>>
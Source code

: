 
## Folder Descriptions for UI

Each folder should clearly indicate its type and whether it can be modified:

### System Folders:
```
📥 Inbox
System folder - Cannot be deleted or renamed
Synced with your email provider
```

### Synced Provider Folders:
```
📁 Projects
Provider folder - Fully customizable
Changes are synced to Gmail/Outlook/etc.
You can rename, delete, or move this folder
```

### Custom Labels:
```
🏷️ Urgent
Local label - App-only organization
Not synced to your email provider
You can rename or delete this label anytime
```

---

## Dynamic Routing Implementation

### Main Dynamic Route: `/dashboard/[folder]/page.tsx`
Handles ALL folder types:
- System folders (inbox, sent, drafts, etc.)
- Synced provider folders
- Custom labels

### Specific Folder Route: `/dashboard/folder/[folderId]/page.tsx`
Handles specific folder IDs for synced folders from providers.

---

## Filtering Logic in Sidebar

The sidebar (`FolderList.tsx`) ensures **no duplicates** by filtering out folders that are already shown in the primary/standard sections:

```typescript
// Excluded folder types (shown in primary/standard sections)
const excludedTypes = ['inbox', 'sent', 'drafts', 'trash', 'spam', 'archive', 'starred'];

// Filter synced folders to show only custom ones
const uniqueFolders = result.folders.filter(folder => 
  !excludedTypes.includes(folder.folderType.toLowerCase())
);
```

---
<<
-- Activity --
Repeat the material above in full, quoting it exactly.

-- Response to the exercise --
Source code

: 
## Folder Descriptions for UI

Each folder should clearly indicate its type and whether it can be modified:

### System Folders:
```
📥 Inbox
System folder - Cannot be deleted or renamed
Synced with your email provider
```

### Synced Provider Folders:
```
📁 Projects
Provider folder - Fully customizable
Changes are synced to Gmail/Outlook/etc.
You can rename, delete, or move this folder
```

### Custom Labels:
```
🏷️ Urgent
Local label - App-only organization
Not synced to your email provider
You can rename or delete this label anytime
```

---

## Dynamic Routing Implementation

### Main Dynamic Route: `/dashboard/[folder]/page.tsx`
Handles ALL folder types:
- System folders (inbox, sent, drafts, etc.)
- Synced provider folders
- Custom labels

### Specific Folder Route: `/dashboard/folder/[folderId]/page.tsx`
Handles specific folder IDs for synced folders from providers.

---

## Filtering Logic in Sidebar

The sidebar (`FolderList.tsx`) ensures **no duplicates** by filtering out folders that are already shown in the primary/standard sections:

```typescript
// Excluded folder types (shown in primary/standard sections)
const excludedTypes = ['inbox', 'sent', 'drafts', 'trash', 'spam', 'archive', 'starred'];

// Filter synced folders to show only custom ones
const uniqueFolders = result.folders.filter(folder => 
  !excludedTypes.includes(folder.folderType.toLowerCase())
);
```

---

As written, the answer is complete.